Ningún otro milagro esperarían ver mis ojos

Ni de la peor pesadilla hubiese uno esperado que el mundo se volviera un lugar inseguro para vivir y, peor aún, que –de un día para el otro- cada uno se transformara en un medio por el cual le pudiera llegar a la muerte a otra persona o a sí mismo.

Como quiera que se lo quiera ver o explicar, el caso es que se  nos ha arrebatado el vivir seguros haciendo lo que normalmente hacemos.

Estamos viviendo un proceso de duelo en el cual muchos están todavía en la etapa de negación que es tan solo la primera etapa.

No creerse lo que está pasando y vivir como si no estuviera sucediendo es lo que ha provocado la mayor cantidad de contagios.

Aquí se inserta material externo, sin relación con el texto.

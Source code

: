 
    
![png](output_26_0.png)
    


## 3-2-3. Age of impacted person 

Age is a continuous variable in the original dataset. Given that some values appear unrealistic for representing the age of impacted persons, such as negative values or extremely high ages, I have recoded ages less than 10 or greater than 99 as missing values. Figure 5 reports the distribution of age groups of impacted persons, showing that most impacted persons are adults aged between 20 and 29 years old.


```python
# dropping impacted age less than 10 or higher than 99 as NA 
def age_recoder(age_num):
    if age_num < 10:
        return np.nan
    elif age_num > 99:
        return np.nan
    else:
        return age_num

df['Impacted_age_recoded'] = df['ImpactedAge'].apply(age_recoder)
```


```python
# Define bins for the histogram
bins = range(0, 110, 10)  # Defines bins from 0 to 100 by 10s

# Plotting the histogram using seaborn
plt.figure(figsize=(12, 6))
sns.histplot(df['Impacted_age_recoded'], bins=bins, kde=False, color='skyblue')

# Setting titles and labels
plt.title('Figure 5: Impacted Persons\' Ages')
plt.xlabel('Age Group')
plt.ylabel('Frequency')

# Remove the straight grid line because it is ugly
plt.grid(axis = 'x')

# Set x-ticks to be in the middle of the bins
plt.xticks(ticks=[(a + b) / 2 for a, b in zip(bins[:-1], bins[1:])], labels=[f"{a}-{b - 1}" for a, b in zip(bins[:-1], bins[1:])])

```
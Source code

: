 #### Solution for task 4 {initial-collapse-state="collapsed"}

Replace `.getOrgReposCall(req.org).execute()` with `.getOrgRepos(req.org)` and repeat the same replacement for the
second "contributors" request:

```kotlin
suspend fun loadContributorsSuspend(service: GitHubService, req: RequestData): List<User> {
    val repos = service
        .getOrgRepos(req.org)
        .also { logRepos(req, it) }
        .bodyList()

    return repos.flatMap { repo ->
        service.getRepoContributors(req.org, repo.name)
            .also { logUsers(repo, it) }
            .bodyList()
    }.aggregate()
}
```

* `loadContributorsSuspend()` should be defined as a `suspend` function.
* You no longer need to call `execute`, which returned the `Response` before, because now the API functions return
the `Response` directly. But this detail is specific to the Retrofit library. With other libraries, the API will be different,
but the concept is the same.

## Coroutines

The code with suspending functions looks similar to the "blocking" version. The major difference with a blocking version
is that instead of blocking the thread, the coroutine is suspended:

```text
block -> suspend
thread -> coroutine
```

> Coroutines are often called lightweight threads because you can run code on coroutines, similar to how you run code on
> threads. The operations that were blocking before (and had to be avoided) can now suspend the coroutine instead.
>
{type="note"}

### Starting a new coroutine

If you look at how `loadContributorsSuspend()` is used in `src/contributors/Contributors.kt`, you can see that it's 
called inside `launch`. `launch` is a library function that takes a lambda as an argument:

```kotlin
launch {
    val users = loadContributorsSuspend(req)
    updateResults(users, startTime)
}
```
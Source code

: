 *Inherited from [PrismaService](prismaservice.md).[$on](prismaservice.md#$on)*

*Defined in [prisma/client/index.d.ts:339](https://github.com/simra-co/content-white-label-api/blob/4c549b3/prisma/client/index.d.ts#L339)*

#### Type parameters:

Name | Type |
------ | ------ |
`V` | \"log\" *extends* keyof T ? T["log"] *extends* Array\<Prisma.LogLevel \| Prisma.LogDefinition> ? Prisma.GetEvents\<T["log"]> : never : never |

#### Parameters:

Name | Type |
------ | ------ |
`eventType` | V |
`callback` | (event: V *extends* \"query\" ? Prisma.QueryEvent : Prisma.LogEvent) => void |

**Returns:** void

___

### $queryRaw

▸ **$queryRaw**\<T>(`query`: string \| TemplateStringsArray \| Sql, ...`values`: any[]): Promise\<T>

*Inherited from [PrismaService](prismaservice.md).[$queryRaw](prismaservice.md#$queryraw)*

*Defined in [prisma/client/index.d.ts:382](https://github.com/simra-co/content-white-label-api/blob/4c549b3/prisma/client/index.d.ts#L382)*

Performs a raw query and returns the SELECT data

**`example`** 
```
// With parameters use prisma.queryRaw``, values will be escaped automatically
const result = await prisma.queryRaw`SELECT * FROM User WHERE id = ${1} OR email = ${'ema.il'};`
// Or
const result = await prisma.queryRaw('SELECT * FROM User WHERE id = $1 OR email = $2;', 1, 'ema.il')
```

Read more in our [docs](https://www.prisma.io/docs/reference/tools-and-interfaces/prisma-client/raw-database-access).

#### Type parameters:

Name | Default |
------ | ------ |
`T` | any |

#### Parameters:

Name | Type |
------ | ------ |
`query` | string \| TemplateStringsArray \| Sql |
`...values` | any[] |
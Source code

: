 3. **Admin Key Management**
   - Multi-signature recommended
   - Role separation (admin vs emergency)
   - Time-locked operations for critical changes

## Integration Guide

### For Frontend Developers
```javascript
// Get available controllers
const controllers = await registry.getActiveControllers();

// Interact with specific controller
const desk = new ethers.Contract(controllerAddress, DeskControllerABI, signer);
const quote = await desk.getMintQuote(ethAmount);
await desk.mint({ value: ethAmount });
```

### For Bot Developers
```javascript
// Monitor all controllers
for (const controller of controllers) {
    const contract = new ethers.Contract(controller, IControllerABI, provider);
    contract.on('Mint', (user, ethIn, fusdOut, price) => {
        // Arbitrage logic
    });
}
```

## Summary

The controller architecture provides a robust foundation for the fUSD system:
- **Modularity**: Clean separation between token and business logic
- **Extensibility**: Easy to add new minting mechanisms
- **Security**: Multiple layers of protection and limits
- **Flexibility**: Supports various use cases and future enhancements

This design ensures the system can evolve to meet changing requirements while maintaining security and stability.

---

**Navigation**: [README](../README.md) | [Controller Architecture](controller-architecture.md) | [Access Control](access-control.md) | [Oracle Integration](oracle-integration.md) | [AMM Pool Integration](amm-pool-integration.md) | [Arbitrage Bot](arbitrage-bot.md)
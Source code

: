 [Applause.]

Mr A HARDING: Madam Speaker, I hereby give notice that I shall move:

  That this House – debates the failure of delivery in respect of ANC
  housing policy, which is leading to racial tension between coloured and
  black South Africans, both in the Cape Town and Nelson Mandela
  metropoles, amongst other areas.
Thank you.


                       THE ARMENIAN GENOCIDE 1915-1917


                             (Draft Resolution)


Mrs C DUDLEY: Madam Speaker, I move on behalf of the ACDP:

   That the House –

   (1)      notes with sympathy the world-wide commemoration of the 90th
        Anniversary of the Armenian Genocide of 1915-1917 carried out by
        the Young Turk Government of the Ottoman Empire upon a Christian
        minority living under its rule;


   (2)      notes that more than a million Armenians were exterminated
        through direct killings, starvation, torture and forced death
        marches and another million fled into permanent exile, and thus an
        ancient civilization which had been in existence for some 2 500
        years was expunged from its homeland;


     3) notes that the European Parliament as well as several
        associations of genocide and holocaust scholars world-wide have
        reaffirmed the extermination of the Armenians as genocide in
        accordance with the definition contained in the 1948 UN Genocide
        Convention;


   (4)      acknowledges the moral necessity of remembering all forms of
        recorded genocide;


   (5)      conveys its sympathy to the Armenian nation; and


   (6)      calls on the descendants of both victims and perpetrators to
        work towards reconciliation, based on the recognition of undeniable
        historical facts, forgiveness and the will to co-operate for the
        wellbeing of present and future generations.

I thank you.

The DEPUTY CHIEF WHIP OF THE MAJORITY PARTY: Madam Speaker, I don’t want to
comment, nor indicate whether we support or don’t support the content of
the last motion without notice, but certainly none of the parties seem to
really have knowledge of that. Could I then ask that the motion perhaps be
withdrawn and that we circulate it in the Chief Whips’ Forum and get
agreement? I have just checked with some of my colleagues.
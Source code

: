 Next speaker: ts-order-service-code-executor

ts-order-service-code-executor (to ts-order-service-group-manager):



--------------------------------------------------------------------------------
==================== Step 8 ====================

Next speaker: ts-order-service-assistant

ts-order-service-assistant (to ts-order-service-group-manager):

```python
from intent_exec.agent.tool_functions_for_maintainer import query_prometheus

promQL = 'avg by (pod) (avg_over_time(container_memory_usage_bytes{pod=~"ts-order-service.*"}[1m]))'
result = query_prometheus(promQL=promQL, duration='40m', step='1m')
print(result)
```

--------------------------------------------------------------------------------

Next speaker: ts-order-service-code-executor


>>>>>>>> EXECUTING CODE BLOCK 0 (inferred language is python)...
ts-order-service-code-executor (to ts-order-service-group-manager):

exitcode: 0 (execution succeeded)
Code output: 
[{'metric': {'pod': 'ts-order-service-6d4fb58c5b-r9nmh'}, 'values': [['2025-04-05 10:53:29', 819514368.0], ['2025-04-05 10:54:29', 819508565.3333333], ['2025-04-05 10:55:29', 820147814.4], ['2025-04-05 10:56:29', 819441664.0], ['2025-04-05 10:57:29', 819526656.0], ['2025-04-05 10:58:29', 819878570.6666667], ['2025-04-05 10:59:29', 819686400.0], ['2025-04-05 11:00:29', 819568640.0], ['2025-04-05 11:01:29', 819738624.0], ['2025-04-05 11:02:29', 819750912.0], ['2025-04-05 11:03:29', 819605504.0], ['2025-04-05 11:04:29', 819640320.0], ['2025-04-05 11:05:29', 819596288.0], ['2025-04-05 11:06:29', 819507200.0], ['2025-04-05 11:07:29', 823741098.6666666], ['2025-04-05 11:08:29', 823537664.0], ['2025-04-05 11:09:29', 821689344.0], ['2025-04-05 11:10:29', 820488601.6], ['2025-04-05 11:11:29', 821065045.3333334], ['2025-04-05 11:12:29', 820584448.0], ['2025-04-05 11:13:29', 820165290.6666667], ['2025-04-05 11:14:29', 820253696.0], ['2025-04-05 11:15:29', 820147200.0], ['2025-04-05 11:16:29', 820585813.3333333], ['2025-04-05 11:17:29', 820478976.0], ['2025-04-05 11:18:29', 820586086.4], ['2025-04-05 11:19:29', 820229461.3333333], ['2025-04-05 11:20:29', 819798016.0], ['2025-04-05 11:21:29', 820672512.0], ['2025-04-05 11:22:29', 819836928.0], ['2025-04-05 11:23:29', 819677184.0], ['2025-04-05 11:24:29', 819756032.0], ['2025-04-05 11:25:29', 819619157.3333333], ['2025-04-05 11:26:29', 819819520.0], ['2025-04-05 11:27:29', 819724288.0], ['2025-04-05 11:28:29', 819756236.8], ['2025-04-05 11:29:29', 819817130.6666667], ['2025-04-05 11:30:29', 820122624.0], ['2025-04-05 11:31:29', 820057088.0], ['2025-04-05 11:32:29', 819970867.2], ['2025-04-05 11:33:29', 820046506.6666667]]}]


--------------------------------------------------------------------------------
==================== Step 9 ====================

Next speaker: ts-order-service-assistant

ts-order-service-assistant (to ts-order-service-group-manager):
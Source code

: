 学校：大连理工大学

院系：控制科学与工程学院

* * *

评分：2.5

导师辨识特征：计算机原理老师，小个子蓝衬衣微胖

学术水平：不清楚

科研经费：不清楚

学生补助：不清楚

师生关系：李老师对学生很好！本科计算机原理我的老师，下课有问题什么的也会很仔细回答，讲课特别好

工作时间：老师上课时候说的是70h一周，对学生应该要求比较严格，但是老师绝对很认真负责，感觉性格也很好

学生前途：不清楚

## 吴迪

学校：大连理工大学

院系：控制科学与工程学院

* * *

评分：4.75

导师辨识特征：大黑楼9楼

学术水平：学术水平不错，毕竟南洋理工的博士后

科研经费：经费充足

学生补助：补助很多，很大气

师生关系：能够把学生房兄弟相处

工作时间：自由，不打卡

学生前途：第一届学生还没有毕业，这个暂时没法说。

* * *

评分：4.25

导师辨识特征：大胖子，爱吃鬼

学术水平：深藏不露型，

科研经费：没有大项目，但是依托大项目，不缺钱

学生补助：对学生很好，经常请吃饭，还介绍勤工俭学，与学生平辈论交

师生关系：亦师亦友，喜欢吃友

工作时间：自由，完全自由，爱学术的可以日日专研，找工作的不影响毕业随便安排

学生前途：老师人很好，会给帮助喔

Salir de dicha etapa es crucial. Hay que pasar a la siguiente que es la aceptación.

Cuando se acepta la pérdida de alguien o de algo preciado, estamos en mayores posibilidades de actuar sensatamente.

Antes de eso, las actuaciones son insensatas ya que son una reacción meramente emocional, por no decir irracional.

Salir de la irracionalidad es fundamental para detener el avance del contagio con el que, al menos por un tiempo, alejaremos el peligro. 

La racionalidad nos gana tiempo de vida. 

La racionalidad es, sencillamente, ser razonable, utilizar el sentido común y el entendimiento (al que Dios ilumina) para que, alimentado de hechos veraces pueda alcanzar juicios certeros con los que tomar decisiones sensatas.


El virus nos obliga a utilizar la razón.
La razón nos acerca a la verdad.
La verdad nos lleva a Dios.

La racionalidad sirve al cuerpo y al alma. 

Esto es tan cierto como que, el capellán de un hospital italiano, ha dicho que en el hospital ha presenciado grandes conversiones, al ritmo de uno o dos por semana; mayor cantidad de las que podría haber en una parroquia.  

Ante la muerte inminente, algunos, con verdadero arrepentimiento, pedimos perdón a Dios.

Yo rezo para que, si algún bien pudiera arrojar este flagelo y, si algún fruto bueno pudiera tener la tribulación, sea el que muchos se salven. Nos salvemos.

Nada me complacería más que las almas sean santificadas y Dios glorificado. 

Porque nada es más importante.
Es lo único que a Dios le importa.
Para eso ha sido todo este problema en el que, por amor, se ha metido.

Ningún otro milagro esperarían ver mis ojos que a Dios “venciendo el mal a fuerza de bien”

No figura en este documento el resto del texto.